▸ **PROBLEM TO WORK ON**: From the line that has "- RSync https://www.npmjs.com/package/rsync" down to the final line of the listing below, transcribe every line exactly, and only those.

*** DATA SHOWN Section Begins ***

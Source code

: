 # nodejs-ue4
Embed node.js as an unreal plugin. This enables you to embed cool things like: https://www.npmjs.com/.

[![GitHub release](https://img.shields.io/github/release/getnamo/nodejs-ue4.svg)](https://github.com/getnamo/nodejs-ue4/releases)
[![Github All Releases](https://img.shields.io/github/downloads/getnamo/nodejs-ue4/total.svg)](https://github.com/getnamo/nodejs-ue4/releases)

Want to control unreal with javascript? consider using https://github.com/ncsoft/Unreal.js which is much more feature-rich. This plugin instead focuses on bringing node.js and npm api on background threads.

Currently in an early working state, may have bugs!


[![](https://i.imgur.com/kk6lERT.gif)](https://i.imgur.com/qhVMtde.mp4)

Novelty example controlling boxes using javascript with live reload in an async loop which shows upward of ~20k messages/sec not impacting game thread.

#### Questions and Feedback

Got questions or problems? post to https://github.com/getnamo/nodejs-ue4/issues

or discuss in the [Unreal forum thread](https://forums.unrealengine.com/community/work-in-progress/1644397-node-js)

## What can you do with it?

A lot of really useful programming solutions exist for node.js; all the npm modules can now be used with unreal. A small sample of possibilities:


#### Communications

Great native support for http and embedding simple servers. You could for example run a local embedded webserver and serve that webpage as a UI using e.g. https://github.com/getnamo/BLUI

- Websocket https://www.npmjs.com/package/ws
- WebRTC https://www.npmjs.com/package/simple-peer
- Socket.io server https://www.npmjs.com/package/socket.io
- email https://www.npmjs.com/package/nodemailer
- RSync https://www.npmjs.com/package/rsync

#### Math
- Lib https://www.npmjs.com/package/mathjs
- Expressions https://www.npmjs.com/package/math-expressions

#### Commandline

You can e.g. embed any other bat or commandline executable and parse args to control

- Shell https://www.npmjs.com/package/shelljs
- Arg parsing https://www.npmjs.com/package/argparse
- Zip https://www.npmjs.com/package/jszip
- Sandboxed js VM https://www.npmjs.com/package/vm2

*** DATA SHOWN Section Ends ***

▸ **OUTPUT BELOW**:
- RSync https://www.npmjs.com/package/rsync

#### Math
- Lib https://www.npmjs.com/package/mathjs
- Expressions https://www.npmjs.com/package/math-expressions

#### Commandline

You can e.g. embed any other bat or commandline executable and parse args to control

- Shell https://www.npmjs.com/package/shelljs
- Arg parsing https://www.npmjs.com/package/argparse
- Zip https://www.npmjs.com/package/jszip
- Sandboxed js VM https://www.npmjs.com/package/vm2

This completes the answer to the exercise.